At about noon, on Wednesday 28 December, 1910, John Piatt, Jr. was shredding tobacco in his field at his home, near Rocky Fork in Scioto County, Ohio. He was approached by Mr. Hazelbaker, a storekeeper from the town of Pink, who informed him that he had heard John's brother's home had burned to the ground. Neither Minor nor Oliver Piatt, had been seen, and it was feared they had both been killed in the fire. John quickly stopped his work and headed for the home of his brothers, an 80 acre tobacco farm, 18 miles from Portsmouth, Ohio on the Adams/Scioto County line. He asked his friend, James Brownfield to go with him. It was around 3:00 pm when they arrived and before he was able to look for his brothers, two ladies, Mrs. Nichols and Mrs. Brown, apppeared on the scene. Mrs. Nichols told John that it was her sons who had discovered what had happened. She had sent them to the Piatt cabin to buy some tobacco. When they saw the tragic scene, shocked and scared, they ran back home to tell their mother. She and her neighbor came to see if their story was true. Sadly, it was.
Inside the home, John found the bodies of his brothers, Minor, age 50 and Oliver, age 53. They had both been killed by gunshot wounds to the head and they were burned beyond recognition. One body was located in the corner between the fireplace and the kitchen. It appeared that any gunshot would have come through the front window, perhaps killing him with no warning. The other man's body was found near the front door.
Sheriff Eckhart was summoned to the scene, as was the coroner, Dr. O.W. Robe. The investigation began immediately and the speculation was that the Piatt brothers had been murdered for their money. Family members told the investigators that the brothers were hard working, thrifty individuals who were known to keep large amounts of money in their home. They carried silver money with them, but no silver was found in the ruins. Armor Piatt told reporters for The Portsmouth Daily Times that he believed his brothers probably had between $500 and $1000 between them and it would have been somewhere in the cabin. John Piatt put his suspicians on a man named William Briggs. For a reason which he could not remember, Briggs had once said that the Piatts would "die with their boots on". This man had been charged with selling his vote during the last election and was waiting for his punishment on that charge. He was the first suspect.
The crime scene itself filled with clues, even though the murderer had done his best to hide his deed.

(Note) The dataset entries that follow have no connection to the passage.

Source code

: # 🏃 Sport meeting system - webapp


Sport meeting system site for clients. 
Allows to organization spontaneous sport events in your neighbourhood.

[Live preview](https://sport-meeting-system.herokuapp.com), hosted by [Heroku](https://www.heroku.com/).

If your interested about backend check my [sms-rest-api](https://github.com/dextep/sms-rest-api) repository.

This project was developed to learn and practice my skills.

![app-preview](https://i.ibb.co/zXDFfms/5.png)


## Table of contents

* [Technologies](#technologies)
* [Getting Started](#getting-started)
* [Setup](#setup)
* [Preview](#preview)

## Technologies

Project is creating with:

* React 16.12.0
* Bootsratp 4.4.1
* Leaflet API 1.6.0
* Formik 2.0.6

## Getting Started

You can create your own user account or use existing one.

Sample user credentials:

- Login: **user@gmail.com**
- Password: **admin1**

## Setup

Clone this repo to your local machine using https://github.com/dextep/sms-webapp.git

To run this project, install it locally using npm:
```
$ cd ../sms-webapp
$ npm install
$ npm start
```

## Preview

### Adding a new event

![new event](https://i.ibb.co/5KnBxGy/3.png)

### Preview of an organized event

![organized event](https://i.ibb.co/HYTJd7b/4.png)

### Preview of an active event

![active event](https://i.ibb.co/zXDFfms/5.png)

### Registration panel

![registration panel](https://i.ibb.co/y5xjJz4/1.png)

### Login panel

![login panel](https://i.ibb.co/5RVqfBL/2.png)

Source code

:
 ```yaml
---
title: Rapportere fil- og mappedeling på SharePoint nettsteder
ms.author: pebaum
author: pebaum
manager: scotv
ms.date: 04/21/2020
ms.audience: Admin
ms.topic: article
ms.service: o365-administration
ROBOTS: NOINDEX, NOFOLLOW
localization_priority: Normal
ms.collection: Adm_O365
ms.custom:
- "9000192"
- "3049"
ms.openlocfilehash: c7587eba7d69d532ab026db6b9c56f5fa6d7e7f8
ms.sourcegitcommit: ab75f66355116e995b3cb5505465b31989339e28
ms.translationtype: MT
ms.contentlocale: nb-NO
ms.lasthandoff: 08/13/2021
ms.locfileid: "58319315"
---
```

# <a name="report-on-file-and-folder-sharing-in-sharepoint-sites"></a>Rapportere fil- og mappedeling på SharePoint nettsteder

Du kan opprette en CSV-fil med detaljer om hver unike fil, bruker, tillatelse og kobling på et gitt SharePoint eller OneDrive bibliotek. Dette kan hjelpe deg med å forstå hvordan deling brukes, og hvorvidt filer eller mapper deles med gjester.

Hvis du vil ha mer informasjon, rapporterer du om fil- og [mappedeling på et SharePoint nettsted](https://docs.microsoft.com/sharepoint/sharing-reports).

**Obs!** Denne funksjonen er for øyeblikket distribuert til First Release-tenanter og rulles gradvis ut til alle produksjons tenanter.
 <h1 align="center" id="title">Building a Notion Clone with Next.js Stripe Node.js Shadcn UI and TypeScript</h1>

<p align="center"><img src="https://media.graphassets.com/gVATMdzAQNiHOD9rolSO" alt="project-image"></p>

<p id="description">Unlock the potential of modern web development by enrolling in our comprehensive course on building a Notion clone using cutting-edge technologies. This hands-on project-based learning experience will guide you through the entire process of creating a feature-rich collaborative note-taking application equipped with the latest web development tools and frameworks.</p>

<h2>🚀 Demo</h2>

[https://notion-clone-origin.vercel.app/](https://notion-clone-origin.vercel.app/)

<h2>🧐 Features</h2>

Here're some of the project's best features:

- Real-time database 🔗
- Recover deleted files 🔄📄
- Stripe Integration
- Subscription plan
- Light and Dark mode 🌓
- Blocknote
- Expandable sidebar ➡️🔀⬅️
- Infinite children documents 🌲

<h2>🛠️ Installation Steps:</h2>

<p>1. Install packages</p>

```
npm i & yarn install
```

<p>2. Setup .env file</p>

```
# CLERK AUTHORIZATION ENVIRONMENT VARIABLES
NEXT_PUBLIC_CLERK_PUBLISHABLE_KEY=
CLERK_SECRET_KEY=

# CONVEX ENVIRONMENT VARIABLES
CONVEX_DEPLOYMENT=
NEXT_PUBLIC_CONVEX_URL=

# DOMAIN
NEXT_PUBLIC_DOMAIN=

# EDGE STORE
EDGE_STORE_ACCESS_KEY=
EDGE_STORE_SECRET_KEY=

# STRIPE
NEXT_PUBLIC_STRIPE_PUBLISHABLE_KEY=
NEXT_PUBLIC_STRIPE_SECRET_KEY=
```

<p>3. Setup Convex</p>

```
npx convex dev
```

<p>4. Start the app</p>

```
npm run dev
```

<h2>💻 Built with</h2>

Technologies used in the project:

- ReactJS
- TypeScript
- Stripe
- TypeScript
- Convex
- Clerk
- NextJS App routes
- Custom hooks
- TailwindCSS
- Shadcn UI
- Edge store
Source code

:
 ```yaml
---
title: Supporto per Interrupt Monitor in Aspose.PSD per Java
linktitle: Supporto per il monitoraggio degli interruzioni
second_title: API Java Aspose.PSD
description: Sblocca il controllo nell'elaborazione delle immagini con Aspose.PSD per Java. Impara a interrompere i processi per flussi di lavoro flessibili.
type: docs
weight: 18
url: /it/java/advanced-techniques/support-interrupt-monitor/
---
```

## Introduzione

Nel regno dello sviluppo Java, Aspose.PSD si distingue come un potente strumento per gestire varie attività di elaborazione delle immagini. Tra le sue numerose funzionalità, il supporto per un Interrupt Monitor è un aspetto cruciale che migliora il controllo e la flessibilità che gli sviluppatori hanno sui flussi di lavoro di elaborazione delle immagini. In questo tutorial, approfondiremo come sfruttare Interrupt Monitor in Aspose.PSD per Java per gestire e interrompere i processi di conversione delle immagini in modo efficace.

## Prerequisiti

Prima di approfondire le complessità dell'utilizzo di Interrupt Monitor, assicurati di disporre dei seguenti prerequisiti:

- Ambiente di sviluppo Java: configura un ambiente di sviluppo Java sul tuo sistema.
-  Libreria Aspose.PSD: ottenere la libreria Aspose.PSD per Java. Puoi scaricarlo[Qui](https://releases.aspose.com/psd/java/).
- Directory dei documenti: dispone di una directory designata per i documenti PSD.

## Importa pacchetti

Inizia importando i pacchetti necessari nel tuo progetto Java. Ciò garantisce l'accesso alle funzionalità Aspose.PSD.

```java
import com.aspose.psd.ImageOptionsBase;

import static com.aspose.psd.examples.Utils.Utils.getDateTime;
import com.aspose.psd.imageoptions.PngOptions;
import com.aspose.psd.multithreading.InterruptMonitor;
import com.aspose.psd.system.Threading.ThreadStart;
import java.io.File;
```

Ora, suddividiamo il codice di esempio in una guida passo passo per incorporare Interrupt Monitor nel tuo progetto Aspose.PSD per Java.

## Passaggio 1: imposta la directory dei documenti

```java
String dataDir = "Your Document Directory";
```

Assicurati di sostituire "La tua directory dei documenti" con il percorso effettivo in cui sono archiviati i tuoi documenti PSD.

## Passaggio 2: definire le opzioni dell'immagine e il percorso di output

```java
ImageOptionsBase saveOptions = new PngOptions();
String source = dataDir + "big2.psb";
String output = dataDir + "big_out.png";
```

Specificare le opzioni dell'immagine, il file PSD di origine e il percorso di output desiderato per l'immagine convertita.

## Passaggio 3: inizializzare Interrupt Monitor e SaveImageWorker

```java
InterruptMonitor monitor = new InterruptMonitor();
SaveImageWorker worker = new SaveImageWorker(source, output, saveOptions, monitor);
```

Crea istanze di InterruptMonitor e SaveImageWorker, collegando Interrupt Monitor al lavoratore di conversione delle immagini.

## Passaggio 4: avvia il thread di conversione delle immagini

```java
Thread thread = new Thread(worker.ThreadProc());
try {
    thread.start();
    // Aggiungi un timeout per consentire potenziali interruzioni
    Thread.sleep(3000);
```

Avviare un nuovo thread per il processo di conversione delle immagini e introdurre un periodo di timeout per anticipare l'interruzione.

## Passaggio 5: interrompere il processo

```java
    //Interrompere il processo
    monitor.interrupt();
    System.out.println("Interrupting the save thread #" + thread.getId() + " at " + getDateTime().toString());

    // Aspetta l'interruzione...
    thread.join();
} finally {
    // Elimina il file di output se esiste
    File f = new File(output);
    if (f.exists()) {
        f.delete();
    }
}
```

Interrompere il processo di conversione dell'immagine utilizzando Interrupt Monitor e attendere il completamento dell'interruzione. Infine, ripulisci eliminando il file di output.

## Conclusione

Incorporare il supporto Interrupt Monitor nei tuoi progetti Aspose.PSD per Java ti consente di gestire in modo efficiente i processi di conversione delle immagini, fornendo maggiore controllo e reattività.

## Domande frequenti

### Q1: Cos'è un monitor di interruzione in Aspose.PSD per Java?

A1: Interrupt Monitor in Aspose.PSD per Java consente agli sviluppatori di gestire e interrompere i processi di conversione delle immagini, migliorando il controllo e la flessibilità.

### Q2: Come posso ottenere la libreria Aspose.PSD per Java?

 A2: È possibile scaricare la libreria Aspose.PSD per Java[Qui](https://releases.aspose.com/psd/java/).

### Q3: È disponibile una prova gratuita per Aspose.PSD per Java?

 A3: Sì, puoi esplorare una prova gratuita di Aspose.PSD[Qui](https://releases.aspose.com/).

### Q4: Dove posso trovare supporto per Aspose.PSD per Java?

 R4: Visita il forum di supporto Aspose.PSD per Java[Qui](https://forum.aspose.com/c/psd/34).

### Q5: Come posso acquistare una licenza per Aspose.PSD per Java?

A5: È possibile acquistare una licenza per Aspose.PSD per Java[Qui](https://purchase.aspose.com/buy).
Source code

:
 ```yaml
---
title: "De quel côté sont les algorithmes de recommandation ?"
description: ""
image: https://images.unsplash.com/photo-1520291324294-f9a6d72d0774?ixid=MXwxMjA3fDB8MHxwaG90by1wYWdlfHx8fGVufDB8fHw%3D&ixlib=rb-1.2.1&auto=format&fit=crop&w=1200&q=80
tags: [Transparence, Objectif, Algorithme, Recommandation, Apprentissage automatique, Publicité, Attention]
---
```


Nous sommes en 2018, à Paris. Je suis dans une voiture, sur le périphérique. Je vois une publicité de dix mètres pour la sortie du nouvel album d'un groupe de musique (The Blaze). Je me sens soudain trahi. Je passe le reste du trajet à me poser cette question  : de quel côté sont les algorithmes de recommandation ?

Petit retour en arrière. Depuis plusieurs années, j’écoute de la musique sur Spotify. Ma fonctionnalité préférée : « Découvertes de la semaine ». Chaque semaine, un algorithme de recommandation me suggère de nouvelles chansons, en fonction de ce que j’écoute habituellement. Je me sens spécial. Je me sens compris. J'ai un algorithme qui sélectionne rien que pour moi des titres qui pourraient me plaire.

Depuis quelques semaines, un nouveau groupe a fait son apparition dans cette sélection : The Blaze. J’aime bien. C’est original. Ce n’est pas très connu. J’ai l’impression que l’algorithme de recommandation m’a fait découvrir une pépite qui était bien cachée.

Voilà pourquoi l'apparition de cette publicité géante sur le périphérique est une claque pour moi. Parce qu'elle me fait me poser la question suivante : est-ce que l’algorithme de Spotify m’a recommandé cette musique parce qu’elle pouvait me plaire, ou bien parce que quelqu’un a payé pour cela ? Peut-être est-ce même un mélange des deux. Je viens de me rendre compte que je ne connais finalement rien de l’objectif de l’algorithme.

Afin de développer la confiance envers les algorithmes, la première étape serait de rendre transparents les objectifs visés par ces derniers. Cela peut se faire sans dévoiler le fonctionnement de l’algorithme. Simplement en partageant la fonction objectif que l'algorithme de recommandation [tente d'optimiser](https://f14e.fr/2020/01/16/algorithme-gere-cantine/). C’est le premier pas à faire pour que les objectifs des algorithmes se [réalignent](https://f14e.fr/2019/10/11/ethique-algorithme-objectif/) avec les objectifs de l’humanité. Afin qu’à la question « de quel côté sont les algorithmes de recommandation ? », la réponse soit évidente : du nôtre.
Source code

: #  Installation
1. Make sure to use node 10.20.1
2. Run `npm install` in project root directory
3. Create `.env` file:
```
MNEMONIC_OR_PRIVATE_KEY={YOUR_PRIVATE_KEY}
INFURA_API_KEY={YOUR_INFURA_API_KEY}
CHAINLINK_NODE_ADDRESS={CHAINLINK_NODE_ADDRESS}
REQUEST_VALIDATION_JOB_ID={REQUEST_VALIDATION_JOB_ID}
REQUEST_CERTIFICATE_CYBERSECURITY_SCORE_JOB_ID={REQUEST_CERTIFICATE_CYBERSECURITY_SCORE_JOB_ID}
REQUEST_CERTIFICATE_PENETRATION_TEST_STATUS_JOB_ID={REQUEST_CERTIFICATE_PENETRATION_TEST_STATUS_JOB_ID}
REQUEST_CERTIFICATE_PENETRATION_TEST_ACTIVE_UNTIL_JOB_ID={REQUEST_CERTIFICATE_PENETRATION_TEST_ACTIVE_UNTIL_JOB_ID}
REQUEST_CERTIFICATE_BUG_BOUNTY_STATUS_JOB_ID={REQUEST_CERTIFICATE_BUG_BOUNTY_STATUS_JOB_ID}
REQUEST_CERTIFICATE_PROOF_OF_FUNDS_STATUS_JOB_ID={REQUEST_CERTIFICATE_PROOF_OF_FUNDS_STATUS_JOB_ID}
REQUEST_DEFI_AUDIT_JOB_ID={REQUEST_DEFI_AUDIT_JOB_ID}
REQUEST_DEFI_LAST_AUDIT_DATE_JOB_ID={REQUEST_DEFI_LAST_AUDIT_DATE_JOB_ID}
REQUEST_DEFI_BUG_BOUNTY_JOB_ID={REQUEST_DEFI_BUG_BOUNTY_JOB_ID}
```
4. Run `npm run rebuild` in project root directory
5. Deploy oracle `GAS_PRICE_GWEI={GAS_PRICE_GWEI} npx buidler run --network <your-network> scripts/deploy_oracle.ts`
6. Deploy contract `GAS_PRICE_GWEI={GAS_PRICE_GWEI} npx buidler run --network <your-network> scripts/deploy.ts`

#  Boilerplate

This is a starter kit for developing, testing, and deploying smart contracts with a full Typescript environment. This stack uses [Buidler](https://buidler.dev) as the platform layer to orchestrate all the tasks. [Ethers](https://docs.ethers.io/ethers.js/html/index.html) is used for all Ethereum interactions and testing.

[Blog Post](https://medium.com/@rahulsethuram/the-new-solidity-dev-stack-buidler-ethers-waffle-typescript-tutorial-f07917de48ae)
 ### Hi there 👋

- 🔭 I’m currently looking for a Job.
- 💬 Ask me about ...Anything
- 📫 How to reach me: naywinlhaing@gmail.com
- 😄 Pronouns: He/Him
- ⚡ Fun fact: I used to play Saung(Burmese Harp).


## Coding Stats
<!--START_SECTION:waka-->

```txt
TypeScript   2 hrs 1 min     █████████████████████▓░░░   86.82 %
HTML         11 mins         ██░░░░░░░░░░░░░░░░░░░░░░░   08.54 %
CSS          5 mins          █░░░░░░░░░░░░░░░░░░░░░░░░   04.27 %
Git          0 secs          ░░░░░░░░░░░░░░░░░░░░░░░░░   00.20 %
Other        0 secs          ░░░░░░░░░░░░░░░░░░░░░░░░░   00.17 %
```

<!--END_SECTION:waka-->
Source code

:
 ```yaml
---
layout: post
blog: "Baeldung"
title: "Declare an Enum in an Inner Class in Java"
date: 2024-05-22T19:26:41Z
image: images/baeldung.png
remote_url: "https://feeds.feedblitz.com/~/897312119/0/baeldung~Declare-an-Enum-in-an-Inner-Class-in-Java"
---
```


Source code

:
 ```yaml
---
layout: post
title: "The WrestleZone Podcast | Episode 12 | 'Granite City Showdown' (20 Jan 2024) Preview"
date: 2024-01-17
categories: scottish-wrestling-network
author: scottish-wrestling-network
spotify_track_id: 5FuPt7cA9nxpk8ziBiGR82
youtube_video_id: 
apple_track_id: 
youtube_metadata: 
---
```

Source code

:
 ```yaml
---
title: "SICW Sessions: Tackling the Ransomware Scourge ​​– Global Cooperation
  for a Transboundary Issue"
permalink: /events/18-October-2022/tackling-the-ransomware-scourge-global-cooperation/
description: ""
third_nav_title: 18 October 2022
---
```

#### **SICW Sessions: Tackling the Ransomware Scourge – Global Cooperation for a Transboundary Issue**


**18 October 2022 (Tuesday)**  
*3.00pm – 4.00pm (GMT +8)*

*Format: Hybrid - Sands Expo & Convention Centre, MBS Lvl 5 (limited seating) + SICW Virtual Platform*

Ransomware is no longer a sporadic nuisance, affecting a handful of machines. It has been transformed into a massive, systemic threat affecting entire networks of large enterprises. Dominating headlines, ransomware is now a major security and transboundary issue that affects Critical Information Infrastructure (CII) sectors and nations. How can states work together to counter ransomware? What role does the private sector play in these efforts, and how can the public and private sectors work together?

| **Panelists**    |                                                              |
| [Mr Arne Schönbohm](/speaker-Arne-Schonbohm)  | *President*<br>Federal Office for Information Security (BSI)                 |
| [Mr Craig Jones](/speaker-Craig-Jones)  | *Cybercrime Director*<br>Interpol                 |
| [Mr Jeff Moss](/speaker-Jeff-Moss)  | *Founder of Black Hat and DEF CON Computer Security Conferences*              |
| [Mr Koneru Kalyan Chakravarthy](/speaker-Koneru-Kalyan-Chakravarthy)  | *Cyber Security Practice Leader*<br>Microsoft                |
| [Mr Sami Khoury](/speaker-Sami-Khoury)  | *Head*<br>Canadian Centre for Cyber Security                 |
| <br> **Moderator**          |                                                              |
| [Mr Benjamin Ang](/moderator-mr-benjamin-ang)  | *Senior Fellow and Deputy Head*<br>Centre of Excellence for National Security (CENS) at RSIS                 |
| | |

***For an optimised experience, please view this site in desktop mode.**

In the yard were 3 empty Winchester cartridges. Fresh, sized #8 footprints led in and out of the cabin and a bloody butcher knife was found on a window sill. It appeared the culprit had approached from the west, up a small ravine that led down to the Rocky Fork Creek.
Within a few hours, a hundred people converged upon the crime scene. This was a rugged and isolated area and travel to the cabin wasn't easy. The sheriff, the coroner, and those who reported the crime details for the newspaper had a difficult time navigating the rocky and overgrown terrain to get to the cabin. In the case of the reporter, he had to have footman on either side of his rig to help steady it and keep it from falling over.
It didn't take the coroner long to make his determination on the cause of death for the men and he set about gathering up their remains for burial. All he was able to find of both of the men was placed into an old lard can. and early on Friday morning, 30 December, 1910, what remained of Minor and Oliver Piatt was placed in a "rough box" and buried in the cemetery at Berry Chapel on Rocky Fork.